Hofer took refuge at first, with his wife and child, in a narrow hollow in the Kellerlager. This he soon left for a hut on the highest alps. He was implored to leave the country, but he vowed that he would live or die on his native soil. Discovery soon came. A peasant named Raffel learned the location of his hiding-place by seeing the smoke ascend from his distant hut. He foolishly boasted of his knowledge; his story came to the ears of the French; he was arrested, and compelled to guide them to the spot. Two thousand French were spread around the mountain; a thousand six hundred ascended it; Hofer was taken.
[Illustration: THE LAST DAY OF ANDREAS HOFER.]
His captors treated him with brutal violence. They tore out his beard, and dragged him pinioned, barefoot, and in his night-dress, over ice and snow to the valley. Here he was placed in a carriage and carried to the fortress of Mantua, in Italy. Napoleon, on news of the capture being brought to him at Paris, sent orders to shoot him within twenty-four hours.
He died as bravely as he had lived. When placed before the firing-party of twelve riflemen, he refused either to kneel or to allow himself to be blindfolded. “I stand before my Creator,” he exclaimed, in firm tones, “and standing will I restore to him the spirit he gave.”
He gave the signal to fire, but the men, moved by the scene, missed their aim. The first fire brought him to his knees, the second stretched him on the ground, where a corporal terminated the cruel scene by shooting him through the head. He died February 20, 1810. At a later date his remains were borne back to his native alps, a handsome monument of white marble was erected to his memory in the church at Innsbruck, and his family was ennobled.

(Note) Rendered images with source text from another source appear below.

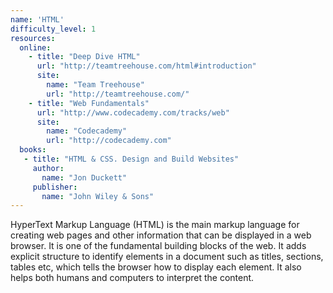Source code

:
 ```yaml
---
name: 'HTML' 
difficulty_level: 1
resources:
  online: 
    - title: "Deep Dive HTML"
      url: "http://teamtreehouse.com/html#introduction"
      site:
        name: "Team Treehouse"
        url: "http://teamtreehouse.com/"
    - title: "Web Fundamentals"
      url: "http://www.codecademy.com/tracks/web"
      site:
        name: "Codecademy"
        url: "http://codecademy.com"
  books:
   - title: "HTML & CSS. Design and Build Websites"
     author:
       name: "Jon Duckett"
     publisher: 
       name: "John Wiley & Sons"
---
```


HyperText Markup Language (HTML) is the main markup language for creating web pages and other information that can be displayed in a web browser. It is one of the fundamental building blocks of the web. It adds explicit structure to identify elements in a document such as titles, sections, tables etc, which tells the browser how to display each element. It also helps both humans and computers to interpret the content.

Of the two other principal leaders of the Tyrolese, Haspinger, the Capuchin, escaped to Vienna, which Speckbacher also succeeded in reaching, after a series of perils and escapes which are well worth relating.
After the dispersal of his troops he, like Hofer, sought concealment in the mountains where the Bavarians sought for him in troops, vowing to “cut his skin into boot-straps if they caught him.” He attempted to follow the mountain paths to Austria, but at Dux found the roads so blocked with snow that further progress was impossible. Here the Bavarians came upon his track and attacked the house in which he had taken refuge. He escaped by leaping from its roof, but was wounded in doing so.